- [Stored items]
= = =
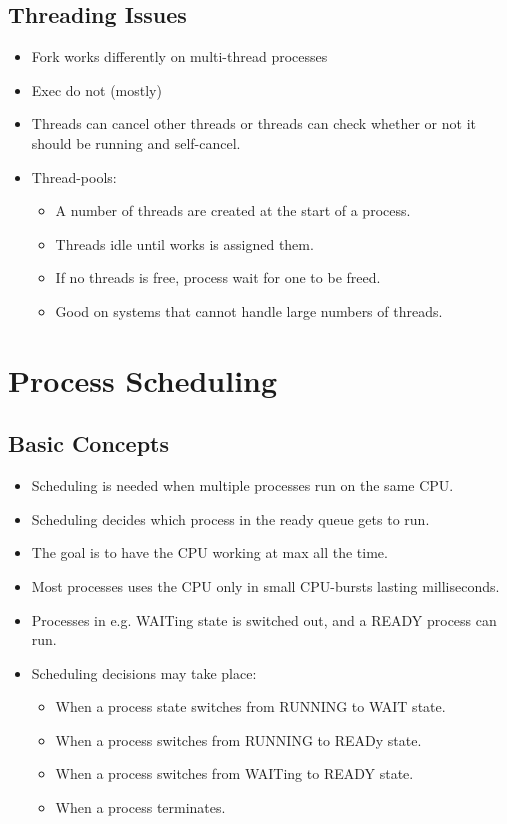 \documentclass[a4wide,10pt]{article}
\begin{document}
\subsection{Threading Issues} %
\label{sub:threading_issues}
\begin{itemize}
	\item Fork works differently on multi-thread processes
	\item Exec do not (mostly)
	\item Threads can cancel other threads or threads can check whether or not it should be running and self-cancel.
	\item Thread-pools:
	\begin{itemize}
		\item A number of threads are created at the start of a process.
		\item Threads idle until works is assigned them.
		\item If no threads is free, process wait for one to be freed.
		\item Good on systems that cannot handle large numbers of threads.
	\end{itemize}
\end{itemize}

\section{Process Scheduling} %
\label{sec:process_scheduling}
\subsection{Basic Concepts} %
\label{sub:basic_concepts}
\begin{itemize}
	\item Scheduling is needed when multiple processes run on the same CPU.
	\item Scheduling decides which process in the ready queue gets to run.
	\item The goal is to have the CPU working at max all the time.
	\item Most processes uses the CPU only in small CPU-bursts lasting milliseconds.
	\item Processes in e.g. WAITing state is switched out, and a READY process can run.
	\item Scheduling decisions may take place:
	\begin{itemize}
		\item When a process state switches from RUNNING to WAIT state.
		\item When a process switches from RUNNING to READy state.
		\item When a process switches from WAITing to READY state.
		\item When a process terminates.
	\end{itemize}
\end{itemize}
\end{document}
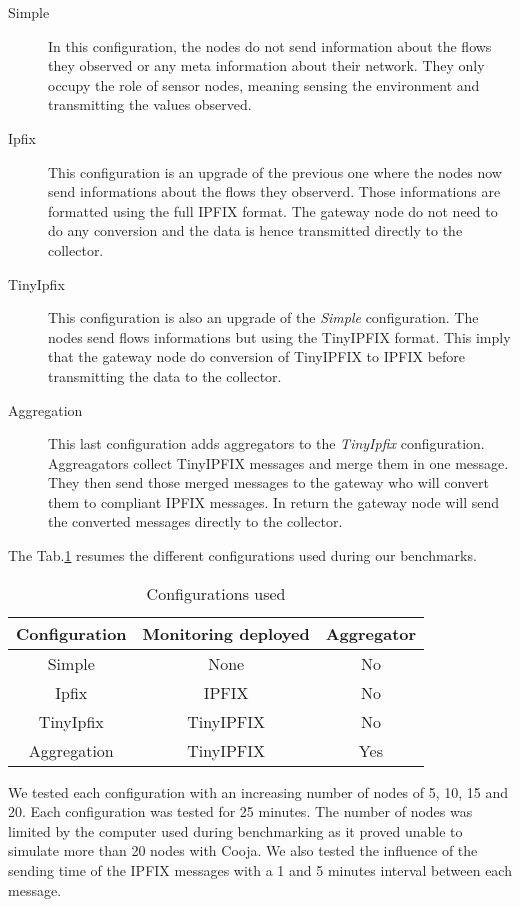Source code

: \begin{description}
  \item[Simple] In this configuration, the nodes do not send information about the flows they observed or any meta information about their network. They only occupy the role of sensor nodes, meaning sensing the environment and transmitting the values observed.
  \item[Ipfix] This configuration is an upgrade of the previous one where the nodes now send informations about the flows they observerd. Those informations are formatted using the full IPFIX format. The gateway node do not need to do any conversion and the data is hence transmitted directly to the collector.
  \item[TinyIpfix] This configuration is also an upgrade of the \textit{Simple} configuration. The nodes send flows informations but using the TinyIPFIX format. This imply that the gateway node do conversion of TinyIPFIX to IPFIX before transmitting the data to the collector.
  \item[Aggregation] This last configuration adds aggregators to the \textit{TinyIpfix} configuration. Aggreagators collect TinyIPFIX messages and merge them in one message. They then send those merged messages to the gateway who will convert them to compliant IPFIX messages. In return the gateway node will send the converted messages directly to the collector. \\
\end{description}

The Tab.\ref{table:configurations} resumes the different configurations used during our benchmarks. \\

\begin{table}
  \centering
  \begin{tabular}{|c|c|c|}
    \hline
    Configuration & Monitoring deployed & Aggregator \\
    \hline
    Simple & None & No \\
    \hline
    Ipfix & IPFIX & No \\
    \hline
    TinyIpfix & TinyIPFIX & No \\
    \hline
    Aggregation & TinyIPFIX & Yes \\
    \hline
  \end{tabular}
  \caption{Configurations used}
  \label{table:configurations}
\end{table}

We tested each configuration with an increasing number of nodes of 5, 10, 15 and 20. Each configuration was tested for 25 minutes. The number of nodes was limited by the computer used during benchmarking as it proved unable to simulate more than 20 nodes with Cooja. We also tested the influence of the sending time of the IPFIX messages with a 1 and 5 minutes interval between each message.\\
= = =
- [Aim of the exercise]
Bring together every line in the entries that holds the string "WAITing".

- [Written response]
	\item Processes in e.g. WAITing state is switched out, and a READY process can run.
		\item When a process switches from WAITing to READY state.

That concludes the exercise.